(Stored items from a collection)
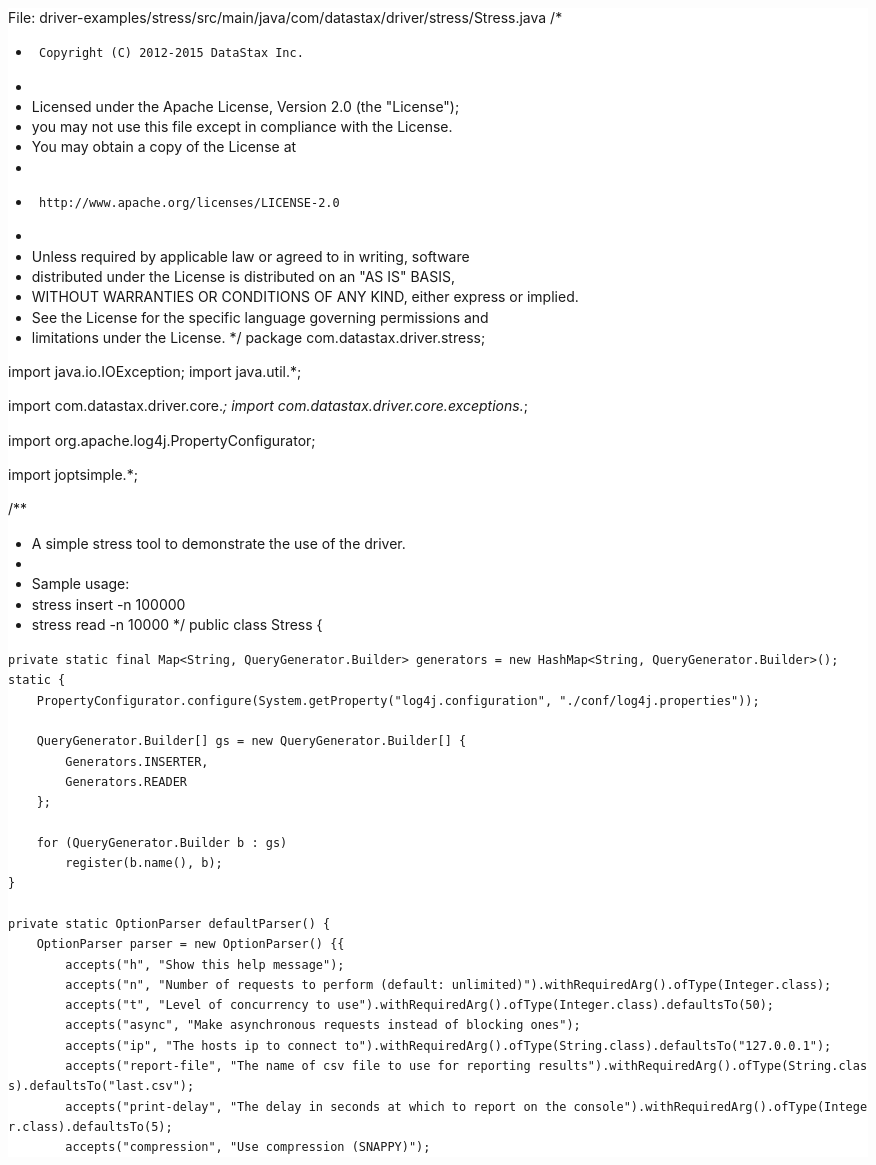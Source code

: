 
File: driver-examples/stress/src/main/java/com/datastax/driver/stress/Stress.java
/*
 *      Copyright (C) 2012-2015 DataStax Inc.
 *
 *   Licensed under the Apache License, Version 2.0 (the "License");
 *   you may not use this file except in compliance with the License.
 *   You may obtain a copy of the License at
 *
 *      http://www.apache.org/licenses/LICENSE-2.0
 *
 *   Unless required by applicable law or agreed to in writing, software
 *   distributed under the License is distributed on an "AS IS" BASIS,
 *   WITHOUT WARRANTIES OR CONDITIONS OF ANY KIND, either express or implied.
 *   See the License for the specific language governing permissions and
 *   limitations under the License.
 */
package com.datastax.driver.stress;

import java.io.IOException;
import java.util.*;

import com.datastax.driver.core.*;
import com.datastax.driver.core.exceptions.*;

import org.apache.log4j.PropertyConfigurator;

import joptsimple.*;

/**
 * A simple stress tool to demonstrate the use of the driver.
 *
 * Sample usage:
 *   stress insert -n 100000
 *   stress read -n 10000
 */
public class Stress {

    private static final Map<String, QueryGenerator.Builder> generators = new HashMap<String, QueryGenerator.Builder>();
    static {
        PropertyConfigurator.configure(System.getProperty("log4j.configuration", "./conf/log4j.properties"));

        QueryGenerator.Builder[] gs = new QueryGenerator.Builder[] {
            Generators.INSERTER,
            Generators.READER
        };

        for (QueryGenerator.Builder b : gs)
            register(b.name(), b);
    }

    private static OptionParser defaultParser() {
        OptionParser parser = new OptionParser() {{
            accepts("h", "Show this help message");
            accepts("n", "Number of requests to perform (default: unlimited)").withRequiredArg().ofType(Integer.class);
            accepts("t", "Level of concurrency to use").withRequiredArg().ofType(Integer.class).defaultsTo(50);
            accepts("async", "Make asynchronous requests instead of blocking ones");
            accepts("ip", "The hosts ip to connect to").withRequiredArg().ofType(String.class).defaultsTo("127.0.0.1");
            accepts("report-file", "The name of csv file to use for reporting results").withRequiredArg().ofType(String.class).defaultsTo("last.csv");
            accepts("print-delay", "The delay in seconds at which to report on the console").withRequiredArg().ofType(Integer.class).defaultsTo(5);
            accepts("compression", "Use compression (SNAPPY)");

#### [Work task]
Lines with "defaultsTo": return each one from the data above.

#### [Your response]
            accepts("t", "Level of concurrency to use").withRequiredArg().ofType(Integer.class).defaultsTo(50);
            accepts("ip", "The hosts ip to connect to").withRequiredArg().ofType(String.class).defaultsTo("127.0.0.1");
            accepts("report-file", "The name of csv file to use for reporting results").withRequiredArg().ofType(String.class).defaultsTo("last.csv");
            accepts("print-delay", "The delay in seconds at which to report on the console").withRequiredArg().ofType(Integer.class).defaultsTo(5);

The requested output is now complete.